Please work out how many lines in the entries below include the string "Pershoguba", and reply with the number alone.
*** Raw data ***
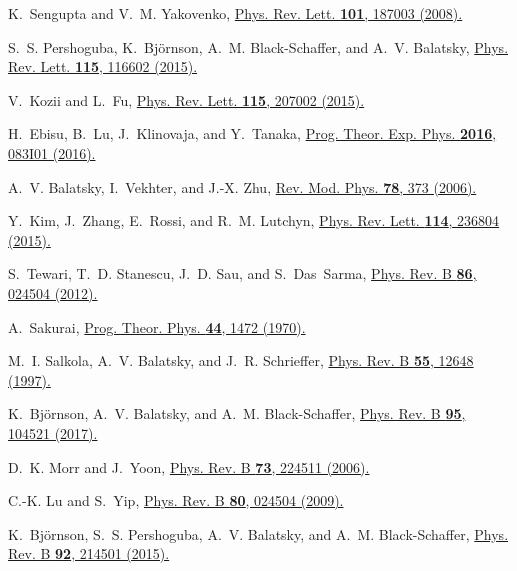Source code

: \documentclass[aps,prl,reprint,nobibnotes]{revtex4-1}
\begin{document}
\begin{thebibliography}{10}
K.~Sengupta and V.~M. Yakovenko,
\newblock \href{https://doi.org/10.1103/PhysRevLett.101.187003}{Phys. Rev. Lett. {\bf 101}, 187003 (2008).}

S.~S. Pershoguba, K.~Bj\"ornson, A.~M. Black-Schaffer, and A.~V. Balatsky,
\newblock \href{https://doi.org/10.1103/PhysRevLett.115.116602}{Phys. Rev. Lett. {\bf 115}, 116602 (2015).}

V.~Kozii and L.~Fu,
\newblock \href{https://doi.org/10.1103/PhysRevLett.115.207002}{Phys. Rev. Lett. {\bf 115}, 207002 (2015).}

H.~Ebisu, B.~Lu, J.~Klinovaja, and Y.~Tanaka,
\newblock \href{https://doi.org/10.1093/ptep/ptw094}{Prog. Theor. Exp. Phys. {\bf 2016}, 083I01 (2016).}

A.~V. Balatsky, I.~Vekhter, and J.-X. Zhu,
\newblock \href{https://doi.org/10.1103/RevModPhys.78.373}{Rev. Mod. Phys. {\bf 78}, 373 (2006).}

Y.~Kim, J.~Zhang, E.~Rossi, and R.~M. Lutchyn,
\newblock \href{https://doi.org/10.1103/PhysRevLett.114.236804}{Phys. Rev. Lett. {\bf 114}, 236804 (2015).}

S.~Tewari, T.~D. Stanescu, J.~D. Sau, and S.~Das~Sarma,
\newblock \href{https://doi.org/10.1103/PhysRevB.86.024504}{Phys. Rev. B {\bf 86}, 024504 (2012).}

A.~Sakurai,
\newblock \href{https://doi.org/10.1143/PTP.44.1472}{Prog. Theor. Phys. {\bf 44}, 1472 (1970).}

M.~I. Salkola, A.~V. Balatsky, and J.~R. Schrieffer,
\newblock \href{https://doi.org/10.1103/PhysRevB.55.12648}{Phys. Rev. B {\bf 55}, 12648 (1997).}

K.~Bj\"ornson, A.~V. Balatsky, and A.~M. Black-Schaffer,
\newblock \href{https://doi.org/10.1103/PhysRevB.95.104521}{Phys. Rev. B {\bf 95}, 104521 (2017).}

D.~K. Morr and J.~Yoon,
\newblock \href{https://doi.org/10.1103/PhysRevB.73.224511}{Phys. Rev. B {\bf 73}, 224511 (2006).}

C.-K. Lu and S.~Yip,
\newblock \href{https://doi.org/10.1103/PhysRevB.80.024504}{Phys. Rev. B {\bf 80}, 024504 (2009).}

K.~Bj\"ornson, S.~S. Pershoguba, A.~V. Balatsky, and A.~M. Black-Schaffer,
\newblock \href{https://doi.org/10.1103/PhysRevB.92.214501}{Phys. Rev. B {\bf 92}, 214501 (2015).}


\end{thebibliography}
\end{document}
*** End of Raw data ***
_Expected answer_. 2